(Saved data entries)
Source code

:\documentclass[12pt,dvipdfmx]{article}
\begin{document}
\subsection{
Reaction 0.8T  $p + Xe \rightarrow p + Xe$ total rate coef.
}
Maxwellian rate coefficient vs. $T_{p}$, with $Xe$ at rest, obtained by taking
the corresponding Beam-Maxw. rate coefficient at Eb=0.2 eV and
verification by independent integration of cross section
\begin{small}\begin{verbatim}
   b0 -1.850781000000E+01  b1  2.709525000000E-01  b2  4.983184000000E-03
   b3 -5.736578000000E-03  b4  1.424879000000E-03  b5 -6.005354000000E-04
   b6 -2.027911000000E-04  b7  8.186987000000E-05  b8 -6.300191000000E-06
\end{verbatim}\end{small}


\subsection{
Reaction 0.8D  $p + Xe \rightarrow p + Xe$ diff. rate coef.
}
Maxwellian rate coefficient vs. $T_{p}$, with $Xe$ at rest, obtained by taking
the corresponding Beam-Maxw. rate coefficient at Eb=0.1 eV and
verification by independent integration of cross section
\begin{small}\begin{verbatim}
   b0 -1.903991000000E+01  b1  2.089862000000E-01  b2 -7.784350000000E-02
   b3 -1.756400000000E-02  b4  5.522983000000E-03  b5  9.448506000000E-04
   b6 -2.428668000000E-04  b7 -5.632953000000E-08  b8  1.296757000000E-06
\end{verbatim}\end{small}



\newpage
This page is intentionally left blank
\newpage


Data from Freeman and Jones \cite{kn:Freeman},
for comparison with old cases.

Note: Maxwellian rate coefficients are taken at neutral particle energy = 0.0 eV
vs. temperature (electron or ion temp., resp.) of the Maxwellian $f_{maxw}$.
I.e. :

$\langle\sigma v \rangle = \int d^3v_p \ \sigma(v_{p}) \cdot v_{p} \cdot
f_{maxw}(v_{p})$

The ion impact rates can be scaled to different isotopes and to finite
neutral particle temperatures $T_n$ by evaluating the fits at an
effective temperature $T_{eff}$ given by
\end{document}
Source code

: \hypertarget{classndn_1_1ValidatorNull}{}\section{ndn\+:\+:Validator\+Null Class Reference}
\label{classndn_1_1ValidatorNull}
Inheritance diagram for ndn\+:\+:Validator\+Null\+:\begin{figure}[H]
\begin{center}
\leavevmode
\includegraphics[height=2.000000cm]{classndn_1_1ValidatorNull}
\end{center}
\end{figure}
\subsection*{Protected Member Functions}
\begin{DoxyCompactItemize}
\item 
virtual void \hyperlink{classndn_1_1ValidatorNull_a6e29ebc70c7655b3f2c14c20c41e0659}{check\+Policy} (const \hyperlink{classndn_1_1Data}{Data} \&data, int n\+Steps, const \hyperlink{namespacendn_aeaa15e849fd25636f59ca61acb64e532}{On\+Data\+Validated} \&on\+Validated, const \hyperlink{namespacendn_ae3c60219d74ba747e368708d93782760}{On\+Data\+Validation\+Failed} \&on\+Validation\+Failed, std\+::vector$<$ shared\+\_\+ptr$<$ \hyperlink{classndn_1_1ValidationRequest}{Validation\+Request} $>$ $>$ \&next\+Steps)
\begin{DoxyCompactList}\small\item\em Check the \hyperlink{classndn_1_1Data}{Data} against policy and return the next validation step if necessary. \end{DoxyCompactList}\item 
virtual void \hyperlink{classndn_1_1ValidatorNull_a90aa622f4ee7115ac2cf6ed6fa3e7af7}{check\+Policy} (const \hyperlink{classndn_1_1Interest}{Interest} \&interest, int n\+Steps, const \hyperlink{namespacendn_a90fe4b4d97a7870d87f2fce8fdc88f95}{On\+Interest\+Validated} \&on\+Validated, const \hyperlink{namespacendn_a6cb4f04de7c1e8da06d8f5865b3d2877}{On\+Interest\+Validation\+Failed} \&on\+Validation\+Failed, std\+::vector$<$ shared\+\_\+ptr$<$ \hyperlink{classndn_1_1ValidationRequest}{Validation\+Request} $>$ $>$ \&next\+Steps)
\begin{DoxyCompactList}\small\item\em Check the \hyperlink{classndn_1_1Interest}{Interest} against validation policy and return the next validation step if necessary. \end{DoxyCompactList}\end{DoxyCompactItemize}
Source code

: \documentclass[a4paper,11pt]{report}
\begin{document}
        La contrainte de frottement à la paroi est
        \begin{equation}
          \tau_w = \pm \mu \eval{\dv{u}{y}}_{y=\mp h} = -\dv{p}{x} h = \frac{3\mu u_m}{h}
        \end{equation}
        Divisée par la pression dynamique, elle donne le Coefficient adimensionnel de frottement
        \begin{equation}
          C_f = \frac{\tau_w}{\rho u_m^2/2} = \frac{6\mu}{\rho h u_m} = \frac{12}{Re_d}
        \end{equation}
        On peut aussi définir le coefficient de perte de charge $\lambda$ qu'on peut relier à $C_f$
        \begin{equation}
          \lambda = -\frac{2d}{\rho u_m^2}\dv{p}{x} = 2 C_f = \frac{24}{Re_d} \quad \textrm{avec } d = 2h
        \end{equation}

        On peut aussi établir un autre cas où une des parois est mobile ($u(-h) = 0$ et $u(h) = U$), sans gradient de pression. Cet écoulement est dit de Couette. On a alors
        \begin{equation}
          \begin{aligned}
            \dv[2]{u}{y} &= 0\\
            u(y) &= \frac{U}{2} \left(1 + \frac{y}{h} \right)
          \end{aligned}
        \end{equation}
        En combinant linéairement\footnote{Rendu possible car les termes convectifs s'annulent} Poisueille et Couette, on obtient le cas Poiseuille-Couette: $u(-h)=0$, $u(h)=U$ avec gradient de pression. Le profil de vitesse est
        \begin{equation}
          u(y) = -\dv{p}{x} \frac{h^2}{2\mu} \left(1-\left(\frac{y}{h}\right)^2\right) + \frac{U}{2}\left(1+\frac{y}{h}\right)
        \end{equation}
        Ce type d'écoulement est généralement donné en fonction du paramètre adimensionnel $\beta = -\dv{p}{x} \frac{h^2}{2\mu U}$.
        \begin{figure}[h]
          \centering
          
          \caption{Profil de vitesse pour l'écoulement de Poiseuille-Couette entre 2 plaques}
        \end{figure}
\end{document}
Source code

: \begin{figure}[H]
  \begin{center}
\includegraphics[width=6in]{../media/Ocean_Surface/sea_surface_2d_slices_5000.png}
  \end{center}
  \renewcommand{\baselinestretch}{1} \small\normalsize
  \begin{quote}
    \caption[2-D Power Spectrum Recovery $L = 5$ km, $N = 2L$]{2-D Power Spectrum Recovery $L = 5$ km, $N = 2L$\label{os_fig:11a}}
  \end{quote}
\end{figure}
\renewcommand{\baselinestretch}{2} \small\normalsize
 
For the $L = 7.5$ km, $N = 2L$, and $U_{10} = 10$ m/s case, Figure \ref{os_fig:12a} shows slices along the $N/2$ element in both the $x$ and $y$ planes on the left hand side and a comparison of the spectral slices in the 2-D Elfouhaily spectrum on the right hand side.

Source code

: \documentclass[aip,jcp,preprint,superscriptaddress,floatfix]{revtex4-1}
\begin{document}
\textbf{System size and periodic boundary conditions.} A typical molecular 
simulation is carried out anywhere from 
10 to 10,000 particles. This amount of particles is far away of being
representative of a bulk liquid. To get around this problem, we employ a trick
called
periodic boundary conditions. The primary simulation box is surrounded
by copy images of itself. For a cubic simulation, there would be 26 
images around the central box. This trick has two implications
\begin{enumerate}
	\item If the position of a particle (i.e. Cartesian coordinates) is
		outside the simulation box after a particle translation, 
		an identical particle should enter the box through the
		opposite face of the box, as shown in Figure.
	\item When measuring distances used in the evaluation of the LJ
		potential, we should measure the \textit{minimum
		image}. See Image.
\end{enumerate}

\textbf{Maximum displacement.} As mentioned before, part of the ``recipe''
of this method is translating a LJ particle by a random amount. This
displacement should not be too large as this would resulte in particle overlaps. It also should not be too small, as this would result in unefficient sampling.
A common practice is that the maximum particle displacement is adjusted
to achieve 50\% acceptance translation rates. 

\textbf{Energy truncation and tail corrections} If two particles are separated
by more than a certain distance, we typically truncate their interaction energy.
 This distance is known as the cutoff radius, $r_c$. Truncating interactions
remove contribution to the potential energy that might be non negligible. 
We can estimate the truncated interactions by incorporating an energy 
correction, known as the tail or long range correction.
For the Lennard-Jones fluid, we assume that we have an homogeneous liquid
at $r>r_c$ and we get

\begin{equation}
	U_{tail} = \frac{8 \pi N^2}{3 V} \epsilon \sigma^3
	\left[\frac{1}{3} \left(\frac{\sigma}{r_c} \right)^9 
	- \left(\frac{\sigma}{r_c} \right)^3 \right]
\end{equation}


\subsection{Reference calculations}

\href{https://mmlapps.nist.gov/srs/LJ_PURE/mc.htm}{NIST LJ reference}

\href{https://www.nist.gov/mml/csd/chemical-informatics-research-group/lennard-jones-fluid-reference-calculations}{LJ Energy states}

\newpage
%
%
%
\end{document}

TASK DETAILS: Your answer must consist solely of the lines from the one containing "images around the" through the last line of the entries, reproduced exactly.

OUTPUT FOR THIS TASK:
images around the central box. This trick has two implications
\begin{enumerate}
	\item If the position of a particle (i.e. Cartesian coordinates) is
		outside the simulation box after a particle translation, 
		an identical particle should enter the box through the
		opposite face of the box, as shown in Figure.
	\item When measuring distances used in the evaluation of the LJ
		potential, we should measure the \textit{minimum
		image}. See Image.
\end{enumerate}

\textbf{Maximum displacement.} As mentioned before, part of the ``recipe''
of this method is translating a LJ particle by a random amount. This
displacement should not be too large as this would resulte in particle overlaps. It also should not be too small, as this would result in unefficient sampling.
A common practice is that the maximum particle displacement is adjusted
to achieve 50\% acceptance translation rates. 

\textbf{Energy truncation and tail corrections} If two particles are separated
by more than a certain distance, we typically truncate their interaction energy.
 This distance is known as the cutoff radius, $r_c$. Truncating interactions
remove contribution to the potential energy that might be non negligible. 
We can estimate the truncated interactions by incorporating an energy 
correction, known as the tail or long range correction.
For the Lennard-Jones fluid, we assume that we have an homogeneous liquid
at $r>r_c$ and we get

\begin{equation}
	U_{tail} = \frac{8 \pi N^2}{3 V} \epsilon \sigma^3
	\left[\frac{1}{3} \left(\frac{\sigma}{r_c} \right)^9 
	- \left(\frac{\sigma}{r_c} \right)^3 \right]
\end{equation}


\subsection{Reference calculations}

\href{https://mmlapps.nist.gov/srs/LJ_PURE/mc.htm}{NIST LJ reference}

\href{https://www.nist.gov/mml/csd/chemical-informatics-research-group/lennard-jones-fluid-reference-calculations}{LJ Energy states}

\newpage
%
%
%
\end{document}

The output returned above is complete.